### YOUR GOAL:
Go through the data below. List every line that holds the word "organizational".

[Dataset entries]
Content starts

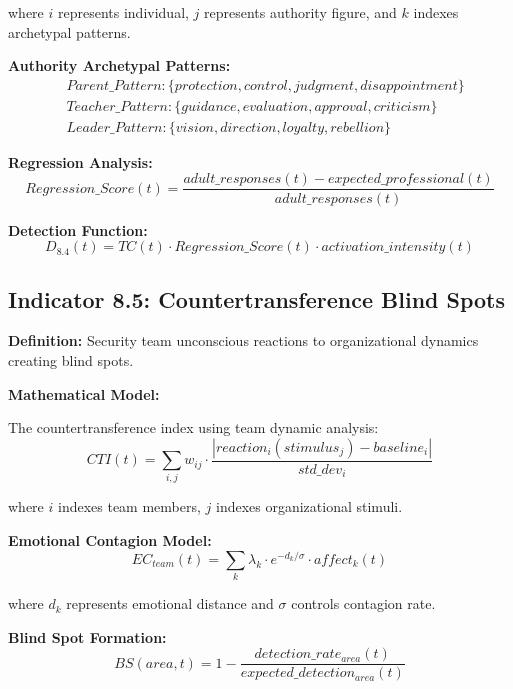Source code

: \documentclass[11pt,a4paper]{article}
\begin{document}
where $i$ represents individual, $j$ represents authority figure, and $k$ indexes archetypal patterns.

\textbf{Authority Archetypal Patterns:}
\begin{align}
&Parent\_Pattern: \{protection, control, judgment, disappointment\} \\
&Teacher\_Pattern: \{guidance, evaluation, approval, criticism\} \\
&Leader\_Pattern: \{vision, direction, loyalty, rebellion\}
\end{align}

\textbf{Regression Analysis:}
\begin{equation}
Regression\_Score(t) = \frac{adult\_responses(t) - expected\_professional(t)}{adult\_responses(t)}
\end{equation}

\textbf{Detection Function:}
\begin{equation}
D_{8.4}(t) = TC(t) \cdot Regression\_Score(t) \cdot activation\_intensity(t)
\end{equation}

\subsection{Indicator 8.5: Countertransference Blind Spots}

\textbf{Definition:} Security team unconscious reactions to organizational dynamics creating blind spots.

\textbf{Mathematical Model:}

The countertransference index using team dynamic analysis:
\begin{equation}
CTI(t) = \sum_{i,j} w_{ij} \cdot \frac{|reaction_i(stimulus_j) - baseline_i|}{std\_dev_i}
\end{equation}

where $i$ indexes team members, $j$ indexes organizational stimuli.

\textbf{Emotional Contagion Model:}
\begin{equation}
EC_{team}(t) = \sum_{k} \lambda_k \cdot e^{-d_k/\sigma} \cdot affect_k(t)
\end{equation}

where $d_k$ represents emotional distance and $\sigma$ controls contagion rate.

\textbf{Blind Spot Formation:}
\begin{equation}
BS(area,t) = 1 - \frac{detection\_rate_{area}(t)}{expected\_detection_{area}(t)}
\end{equation}
\end{document}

Content ends

### EXERCISE RESPONSE:
\textbf{Definition:} Security team unconscious reactions to organizational dynamics creating blind spots.
where $i$ indexes team members, $j$ indexes organizational stimuli.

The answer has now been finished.